• _Exercise directions_
Where the word "want" occurs in a line of the data, return the whole line.

==================================================

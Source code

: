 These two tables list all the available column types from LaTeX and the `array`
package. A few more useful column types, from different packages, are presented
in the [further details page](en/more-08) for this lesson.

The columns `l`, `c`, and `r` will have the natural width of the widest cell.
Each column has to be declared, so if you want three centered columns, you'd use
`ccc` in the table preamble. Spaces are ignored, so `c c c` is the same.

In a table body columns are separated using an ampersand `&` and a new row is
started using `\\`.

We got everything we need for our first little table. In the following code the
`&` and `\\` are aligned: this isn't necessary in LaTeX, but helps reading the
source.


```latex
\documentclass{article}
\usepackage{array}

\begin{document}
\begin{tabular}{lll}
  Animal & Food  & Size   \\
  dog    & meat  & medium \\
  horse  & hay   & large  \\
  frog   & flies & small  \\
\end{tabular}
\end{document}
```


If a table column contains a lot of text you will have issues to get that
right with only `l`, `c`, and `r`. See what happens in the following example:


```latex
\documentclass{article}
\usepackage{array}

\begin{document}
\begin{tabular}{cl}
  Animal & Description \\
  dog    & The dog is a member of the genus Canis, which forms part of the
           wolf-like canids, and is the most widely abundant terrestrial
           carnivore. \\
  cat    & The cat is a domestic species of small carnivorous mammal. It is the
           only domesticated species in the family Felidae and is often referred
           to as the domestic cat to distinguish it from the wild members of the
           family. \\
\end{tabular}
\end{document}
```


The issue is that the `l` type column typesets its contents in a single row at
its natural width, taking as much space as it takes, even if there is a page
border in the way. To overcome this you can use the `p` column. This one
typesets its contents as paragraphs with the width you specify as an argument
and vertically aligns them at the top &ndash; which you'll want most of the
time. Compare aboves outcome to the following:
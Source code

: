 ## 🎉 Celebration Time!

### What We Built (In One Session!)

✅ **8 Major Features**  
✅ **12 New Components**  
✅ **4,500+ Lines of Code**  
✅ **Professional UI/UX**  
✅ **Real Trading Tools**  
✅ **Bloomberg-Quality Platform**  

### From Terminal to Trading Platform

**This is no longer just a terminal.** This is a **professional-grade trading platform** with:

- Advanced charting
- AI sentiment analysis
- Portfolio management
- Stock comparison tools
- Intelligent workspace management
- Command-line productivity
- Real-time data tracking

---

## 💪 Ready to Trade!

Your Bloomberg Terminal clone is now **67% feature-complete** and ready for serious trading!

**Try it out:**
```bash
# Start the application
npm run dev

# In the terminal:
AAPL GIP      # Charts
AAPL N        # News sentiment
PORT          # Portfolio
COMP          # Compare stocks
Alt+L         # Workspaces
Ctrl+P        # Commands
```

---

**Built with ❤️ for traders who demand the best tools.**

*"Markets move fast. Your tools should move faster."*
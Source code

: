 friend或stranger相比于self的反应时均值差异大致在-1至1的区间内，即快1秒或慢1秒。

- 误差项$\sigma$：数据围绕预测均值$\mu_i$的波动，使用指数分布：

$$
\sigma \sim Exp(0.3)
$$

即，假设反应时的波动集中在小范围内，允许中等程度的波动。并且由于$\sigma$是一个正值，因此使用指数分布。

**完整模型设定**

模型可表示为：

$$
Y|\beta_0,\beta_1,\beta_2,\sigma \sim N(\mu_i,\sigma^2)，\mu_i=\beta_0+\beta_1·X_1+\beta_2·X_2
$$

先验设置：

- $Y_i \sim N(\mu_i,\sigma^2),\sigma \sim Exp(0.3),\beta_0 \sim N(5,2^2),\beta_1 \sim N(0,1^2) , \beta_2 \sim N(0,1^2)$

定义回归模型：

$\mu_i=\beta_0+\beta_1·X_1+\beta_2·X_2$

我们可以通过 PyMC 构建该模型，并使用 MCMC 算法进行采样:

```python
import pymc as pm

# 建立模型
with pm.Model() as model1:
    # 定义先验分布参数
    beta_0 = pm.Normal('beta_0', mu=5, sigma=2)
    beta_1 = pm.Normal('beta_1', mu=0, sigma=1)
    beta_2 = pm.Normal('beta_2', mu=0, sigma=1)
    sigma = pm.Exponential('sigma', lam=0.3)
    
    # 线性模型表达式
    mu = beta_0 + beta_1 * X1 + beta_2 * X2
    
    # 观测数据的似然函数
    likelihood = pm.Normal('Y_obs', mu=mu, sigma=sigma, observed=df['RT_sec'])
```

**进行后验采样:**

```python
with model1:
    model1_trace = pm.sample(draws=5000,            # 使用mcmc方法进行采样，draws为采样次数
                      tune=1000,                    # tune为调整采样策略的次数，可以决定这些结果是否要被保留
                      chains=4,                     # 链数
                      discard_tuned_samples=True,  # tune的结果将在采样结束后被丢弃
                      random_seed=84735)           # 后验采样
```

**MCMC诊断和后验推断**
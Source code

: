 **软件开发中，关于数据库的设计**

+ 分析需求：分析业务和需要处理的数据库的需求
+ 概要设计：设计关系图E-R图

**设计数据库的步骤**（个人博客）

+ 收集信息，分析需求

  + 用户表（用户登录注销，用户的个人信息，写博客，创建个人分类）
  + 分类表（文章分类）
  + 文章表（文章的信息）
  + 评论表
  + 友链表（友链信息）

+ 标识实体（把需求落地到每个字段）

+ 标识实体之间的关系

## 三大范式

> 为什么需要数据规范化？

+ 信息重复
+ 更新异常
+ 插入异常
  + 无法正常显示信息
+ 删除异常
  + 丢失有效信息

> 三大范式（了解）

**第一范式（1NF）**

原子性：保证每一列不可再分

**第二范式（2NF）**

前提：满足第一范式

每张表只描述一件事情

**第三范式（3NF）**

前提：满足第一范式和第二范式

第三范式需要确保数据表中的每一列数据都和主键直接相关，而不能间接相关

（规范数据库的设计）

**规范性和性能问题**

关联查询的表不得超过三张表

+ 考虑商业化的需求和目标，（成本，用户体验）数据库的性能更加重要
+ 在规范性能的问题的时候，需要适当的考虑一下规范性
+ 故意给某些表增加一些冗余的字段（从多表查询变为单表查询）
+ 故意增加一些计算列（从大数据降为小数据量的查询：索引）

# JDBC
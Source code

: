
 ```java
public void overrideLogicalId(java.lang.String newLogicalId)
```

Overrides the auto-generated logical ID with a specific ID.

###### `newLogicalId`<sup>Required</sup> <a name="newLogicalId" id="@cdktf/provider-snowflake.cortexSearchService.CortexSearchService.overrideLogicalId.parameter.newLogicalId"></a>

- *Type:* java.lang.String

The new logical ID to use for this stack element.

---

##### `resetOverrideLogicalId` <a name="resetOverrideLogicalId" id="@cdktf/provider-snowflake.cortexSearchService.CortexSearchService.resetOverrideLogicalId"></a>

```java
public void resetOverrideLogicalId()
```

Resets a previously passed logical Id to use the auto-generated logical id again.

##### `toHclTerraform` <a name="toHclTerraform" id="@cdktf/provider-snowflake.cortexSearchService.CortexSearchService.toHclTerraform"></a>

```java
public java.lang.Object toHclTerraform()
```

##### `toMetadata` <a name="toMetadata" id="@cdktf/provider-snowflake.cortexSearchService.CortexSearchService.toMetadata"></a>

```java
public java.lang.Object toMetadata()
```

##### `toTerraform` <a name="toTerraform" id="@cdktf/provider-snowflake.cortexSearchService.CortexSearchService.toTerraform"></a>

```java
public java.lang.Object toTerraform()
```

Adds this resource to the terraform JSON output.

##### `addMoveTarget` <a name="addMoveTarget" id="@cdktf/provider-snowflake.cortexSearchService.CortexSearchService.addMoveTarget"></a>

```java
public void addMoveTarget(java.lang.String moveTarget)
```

==================================================

• _Written response_
Each column has to be declared, so if you want three centered columns, you'd use
and vertically aligns them at the top &ndash; which you'll want most of the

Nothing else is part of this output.